We reached out to our Black, Asian and Minority Ethnic (B.A.M.E) network on RCOT Communities to ask if anyone wanted to share their experience or change and inclusion projects.
Karlene Ruddock is a dual-registered occupational therapist and social worker. Her published research on perinatal mental health inequalities has appeared in a peer-reviewed occupational therapy journal. She is passionate about improving access to culturally responsive perinatal mental health support for Black mothers.
Black Inclusion Week and fair opportunities to thrive
Qualifying as an occupational therapist, alongside years as a social worker, deepened my understanding of the barriers that exist across both professions and made it even clearer how often mothers are let down by the systems that are meant to support them. To me, motherhood is one of the most important roles there is; it affects identity, wellbeing, daily life and relationships.
When mothers are well supported, the impact reaches far beyond them and benefits the whole family. That is why improving support for mothers matters so much to me. It is not just about responding to need, but about recognising the value of motherhood and the importance of giving them a fair opportunity to thrive in their mothering occupations.
What concerns me is how often mothers are unable to access the help they need to care for themselves and their babies safely.

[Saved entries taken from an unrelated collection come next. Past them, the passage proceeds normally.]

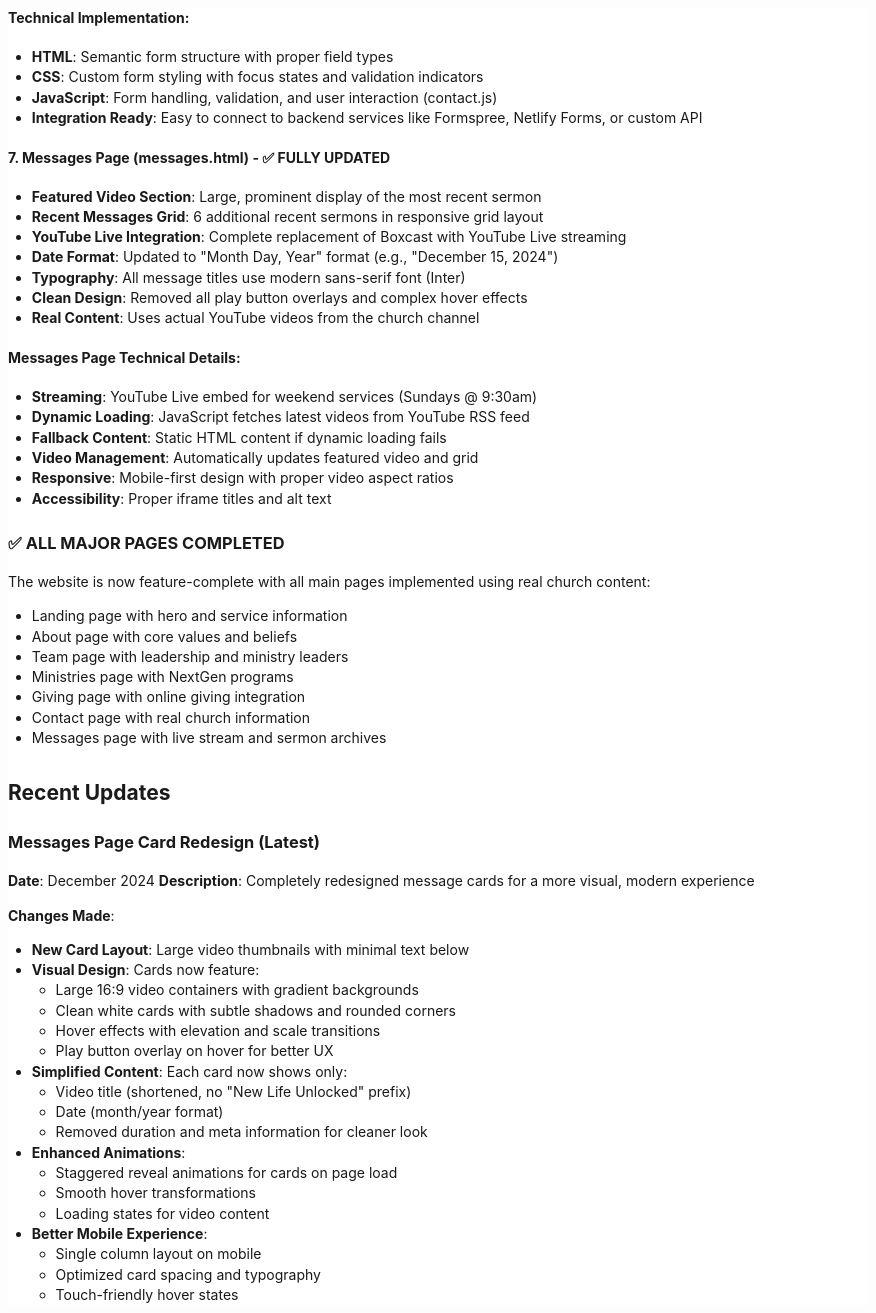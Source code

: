 #### Technical Implementation:
- **HTML**: Semantic form structure with proper field types
- **CSS**: Custom form styling with focus states and validation indicators
- **JavaScript**: Form handling, validation, and user interaction (contact.js)
- **Integration Ready**: Easy to connect to backend services like Formspree, Netlify Forms, or custom API

#### 7. Messages Page (messages.html) - ✅ FULLY UPDATED
- **Featured Video Section**: Large, prominent display of the most recent sermon
- **Recent Messages Grid**: 6 additional recent sermons in responsive grid layout
- **YouTube Live Integration**: Complete replacement of Boxcast with YouTube Live streaming
- **Date Format**: Updated to "Month Day, Year" format (e.g., "December 15, 2024")
- **Typography**: All message titles use modern sans-serif font (Inter)
- **Clean Design**: Removed all play button overlays and complex hover effects
- **Real Content**: Uses actual YouTube videos from the church channel

#### Messages Page Technical Details:
- **Streaming**: YouTube Live embed for weekend services (Sundays @ 9:30am)
- **Dynamic Loading**: JavaScript fetches latest videos from YouTube RSS feed
- **Fallback Content**: Static HTML content if dynamic loading fails
- **Video Management**: Automatically updates featured video and grid
- **Responsive**: Mobile-first design with proper video aspect ratios
- **Accessibility**: Proper iframe titles and alt text

### ✅ ALL MAJOR PAGES COMPLETED

The website is now feature-complete with all main pages implemented using real church content:
- Landing page with hero and service information
- About page with core values and beliefs
- Team page with leadership and ministry leaders
- Ministries page with NextGen programs
- Giving page with online giving integration
- Contact page with real church information
- Messages page with live stream and sermon archives

## Recent Updates

### Messages Page Card Redesign (Latest)
**Date**: December 2024
**Description**: Completely redesigned message cards for a more visual, modern experience

**Changes Made**:
- **New Card Layout**: Large video thumbnails with minimal text below
- **Visual Design**: Cards now feature:
  - Large 16:9 video containers with gradient backgrounds
  - Clean white cards with subtle shadows and rounded corners
  - Hover effects with elevation and scale transitions
  - Play button overlay on hover for better UX
- **Simplified Content**: Each card now shows only:
  - Video title (shortened, no "New Life Unlocked" prefix)
  - Date (month/year format)
  - Removed duration and meta information for cleaner look
- **Enhanced Animations**: 
  - Staggered reveal animations for cards on page load
  - Smooth hover transformations
  - Loading states for video content
- **Better Mobile Experience**: 
  - Single column layout on mobile
  - Optimized card spacing and typography
  - Touch-friendly hover states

When the barriers are built into the systems designed to provide care, that is more than inequality. It is occupational injustice. Here's what the data shows:
Black mothers are disproportionately affected by perinatal mental health challenges and remain significantly more likely to die in childbirth than their White counterparts.
We must ask ourselves why that is.
From recognition to meaningful action
What emerged from my MSc research was not a lack of compassion among occupational therapy students. They recognised that inequalities existed. But their training had not prepared them to understand why those inequalities persist or how to respond to them in practice.
Issues such as race, trauma and institutional bias shape who can access support and who cannot. Simply increasing diversity within the occupational therapy workforce will not address that on its own. Real inclusion means rethinking how occupational therapists are trained to understand culture, race and structural inequality, not as an optional extra, but as a core part of ethical and effective practice.
For me, this is not about meeting targets or completing a tick-box exercise. It is about what good practice should look like. This means practitioners and services are willing to ask uncomfortable but necessary questions:
- Whose needs are being prioritised?
- Whose voices are not being heard?
- Who is being overlooked?
That’s when real change starts.
Changing practice, not just language
This research has strengthened my belief that no mother should have to navigate the system alone at one of the most vulnerable times in their life.
Creating fairer access to support means being honest about what we do not yet understand, staying open to learning and changing how we practise – not just how we speak.
Because when mothers are truly seen and supported, everyone benefits. That's the standard we should be aiming for.
Our sincere thanks to Karlene for sharing her research and profound findings.